E o presidente da ALEP faz as contas: «O alojamento local pesa 40% das dormidas e já se sabe que o turista gasta três vezes mais na economia local do que gasta no alojamento local. Estamos a falar de 60 mil empregos e podemos contabilizar mais de 100 a 150 mil empresas». E conclui: «Perante estes números vamos esperar que haja bom senso».
O que está em cima da mesa
Entre as medidas que vão esta sexta-feira a debate no plenário da Assembleia da República está o prazo de 36 meses para reinvestimento da venda da casa numa nova habitação própria e permanente que vai ser suspenso por dois anos e vai abranger situações que se encontrassem a decorrer entre janeiro de 2020 e o mesmo mês de 2022. Em causa está a disposição que vai excluir de tributação os ganhos obtidos pela venda de um imóvel que seja usado como habitação própria e permanente desde que sejam efetuados «nos 36 meses posteriores contados da data da realização». O objetivo desta medida é ajudar com as dificuldades que foram sentidas pelos portugueses no período da pandemia em comprar uma nova casa ou fazer obras.

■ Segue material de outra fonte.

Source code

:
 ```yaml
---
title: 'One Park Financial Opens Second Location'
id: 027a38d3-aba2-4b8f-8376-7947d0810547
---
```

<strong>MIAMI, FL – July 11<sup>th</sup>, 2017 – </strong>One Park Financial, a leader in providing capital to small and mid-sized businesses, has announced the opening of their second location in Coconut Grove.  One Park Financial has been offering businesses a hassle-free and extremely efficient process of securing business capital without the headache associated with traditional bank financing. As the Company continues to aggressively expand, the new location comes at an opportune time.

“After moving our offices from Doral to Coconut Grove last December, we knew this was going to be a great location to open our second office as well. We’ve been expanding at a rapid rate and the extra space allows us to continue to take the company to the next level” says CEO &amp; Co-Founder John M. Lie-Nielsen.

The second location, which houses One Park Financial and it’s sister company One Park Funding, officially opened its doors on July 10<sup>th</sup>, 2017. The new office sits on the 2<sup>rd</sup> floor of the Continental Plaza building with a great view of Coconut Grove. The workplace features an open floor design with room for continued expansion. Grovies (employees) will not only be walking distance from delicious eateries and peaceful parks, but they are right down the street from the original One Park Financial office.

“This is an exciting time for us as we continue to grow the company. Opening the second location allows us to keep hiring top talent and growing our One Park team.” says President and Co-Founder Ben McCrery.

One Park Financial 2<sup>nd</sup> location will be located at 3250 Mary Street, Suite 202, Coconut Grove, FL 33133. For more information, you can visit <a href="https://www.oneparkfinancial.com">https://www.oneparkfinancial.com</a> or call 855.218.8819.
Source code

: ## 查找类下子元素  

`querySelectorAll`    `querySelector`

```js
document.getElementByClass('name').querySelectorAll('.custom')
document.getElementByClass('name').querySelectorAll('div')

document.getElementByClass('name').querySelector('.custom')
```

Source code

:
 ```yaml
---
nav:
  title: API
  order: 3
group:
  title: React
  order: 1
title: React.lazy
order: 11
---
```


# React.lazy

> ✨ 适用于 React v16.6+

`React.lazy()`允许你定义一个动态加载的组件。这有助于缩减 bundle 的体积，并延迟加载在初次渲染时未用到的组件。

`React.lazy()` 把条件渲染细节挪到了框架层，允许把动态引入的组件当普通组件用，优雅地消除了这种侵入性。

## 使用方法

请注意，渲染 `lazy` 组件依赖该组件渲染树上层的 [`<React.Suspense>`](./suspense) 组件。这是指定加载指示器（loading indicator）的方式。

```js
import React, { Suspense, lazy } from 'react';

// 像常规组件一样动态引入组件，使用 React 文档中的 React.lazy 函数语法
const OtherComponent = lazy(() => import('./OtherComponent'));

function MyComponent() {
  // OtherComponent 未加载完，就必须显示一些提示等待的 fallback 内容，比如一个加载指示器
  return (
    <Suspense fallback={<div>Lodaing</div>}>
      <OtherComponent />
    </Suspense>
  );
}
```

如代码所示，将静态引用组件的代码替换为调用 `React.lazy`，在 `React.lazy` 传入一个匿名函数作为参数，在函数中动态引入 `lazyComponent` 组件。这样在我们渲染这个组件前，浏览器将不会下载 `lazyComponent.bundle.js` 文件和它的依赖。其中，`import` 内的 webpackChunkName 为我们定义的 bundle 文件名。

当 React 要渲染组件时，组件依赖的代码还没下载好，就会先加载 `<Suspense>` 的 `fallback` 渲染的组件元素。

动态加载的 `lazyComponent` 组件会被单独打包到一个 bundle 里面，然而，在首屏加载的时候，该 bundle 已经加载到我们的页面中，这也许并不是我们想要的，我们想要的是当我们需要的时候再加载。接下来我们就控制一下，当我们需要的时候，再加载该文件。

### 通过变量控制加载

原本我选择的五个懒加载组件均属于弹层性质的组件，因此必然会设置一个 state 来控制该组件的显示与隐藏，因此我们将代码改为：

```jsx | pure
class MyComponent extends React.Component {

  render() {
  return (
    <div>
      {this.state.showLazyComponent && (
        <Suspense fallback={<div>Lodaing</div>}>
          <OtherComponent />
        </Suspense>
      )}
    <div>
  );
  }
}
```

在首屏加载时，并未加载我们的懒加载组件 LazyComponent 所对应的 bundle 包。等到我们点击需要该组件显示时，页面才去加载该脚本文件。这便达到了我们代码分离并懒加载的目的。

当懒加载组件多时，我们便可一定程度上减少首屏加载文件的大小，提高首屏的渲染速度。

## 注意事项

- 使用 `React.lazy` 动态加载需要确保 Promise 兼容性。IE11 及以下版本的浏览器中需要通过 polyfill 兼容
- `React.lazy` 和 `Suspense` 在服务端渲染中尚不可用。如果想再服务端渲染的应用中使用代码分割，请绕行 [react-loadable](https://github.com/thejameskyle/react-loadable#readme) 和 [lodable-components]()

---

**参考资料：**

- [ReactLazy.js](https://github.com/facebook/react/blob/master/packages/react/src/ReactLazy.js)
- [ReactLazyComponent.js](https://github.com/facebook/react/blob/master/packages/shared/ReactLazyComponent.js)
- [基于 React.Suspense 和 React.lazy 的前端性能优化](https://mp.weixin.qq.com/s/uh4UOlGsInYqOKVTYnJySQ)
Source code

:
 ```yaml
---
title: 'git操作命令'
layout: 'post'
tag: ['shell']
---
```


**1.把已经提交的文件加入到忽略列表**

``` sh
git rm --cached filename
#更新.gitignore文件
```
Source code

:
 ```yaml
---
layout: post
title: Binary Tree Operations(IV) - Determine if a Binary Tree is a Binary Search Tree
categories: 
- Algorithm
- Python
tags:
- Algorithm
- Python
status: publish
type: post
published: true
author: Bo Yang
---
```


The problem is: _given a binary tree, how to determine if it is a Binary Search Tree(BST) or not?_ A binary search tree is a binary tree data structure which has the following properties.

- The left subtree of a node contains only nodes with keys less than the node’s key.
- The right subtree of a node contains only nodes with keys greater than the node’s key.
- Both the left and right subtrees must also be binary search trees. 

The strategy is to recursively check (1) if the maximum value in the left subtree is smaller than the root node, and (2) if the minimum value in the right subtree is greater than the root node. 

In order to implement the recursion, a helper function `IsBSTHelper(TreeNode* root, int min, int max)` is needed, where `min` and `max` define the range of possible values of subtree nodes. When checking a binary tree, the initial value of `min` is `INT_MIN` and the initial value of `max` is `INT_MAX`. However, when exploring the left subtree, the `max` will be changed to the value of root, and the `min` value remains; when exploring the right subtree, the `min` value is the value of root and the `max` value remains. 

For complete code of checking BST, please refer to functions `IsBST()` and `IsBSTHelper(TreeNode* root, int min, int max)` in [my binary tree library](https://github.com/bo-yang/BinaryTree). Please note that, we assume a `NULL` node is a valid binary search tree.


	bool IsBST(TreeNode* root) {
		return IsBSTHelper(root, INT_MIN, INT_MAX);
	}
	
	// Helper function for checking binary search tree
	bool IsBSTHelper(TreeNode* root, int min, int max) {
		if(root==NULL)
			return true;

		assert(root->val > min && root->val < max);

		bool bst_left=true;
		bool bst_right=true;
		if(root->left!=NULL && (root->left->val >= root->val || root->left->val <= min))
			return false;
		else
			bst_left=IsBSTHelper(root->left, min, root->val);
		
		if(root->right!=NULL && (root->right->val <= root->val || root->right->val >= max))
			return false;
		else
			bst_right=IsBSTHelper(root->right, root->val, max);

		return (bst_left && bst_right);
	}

As propostas do Governo no que diz respeito a esta crise da habitação passam também por incentivos ao arrendamento, o que significa limitar o alojamento local. Segundo os prazos anunciados, as novas licenças de alojamento local vão ser suspensas até ao 31 de dezembro de 2030 em todo o território, à exceção de zonas do interior que estejam identificadas pelo Programa Nacional para a Coesão Territorial. Ainda assim, é preciso ter em conta que destas zonas fazem parte mais de 200 concelhos.
Segundo a proposta a ser debatida, os registos emitidos à data da entrada em vigor das novas regras, caducam a 31 de dezembro de 2030 e são depois renováveis por cinco anos. Exceção para alojamentos locais cujos empréstimos ainda não tenham sido integralmente liquidados a 31 de dezembro do ano anterior, 2029.
Junta-se ainda o arrendamento das casas devolutas que será aplicada a frações autónomas e partes de prédios urbanos que estejam em condição devoluta há mais de dois anos. Segundo a proposta, o Estado passa a poder, por motivos de interesse público, arrendar casas devolutas, pagando para tal uma renda ao proprietário.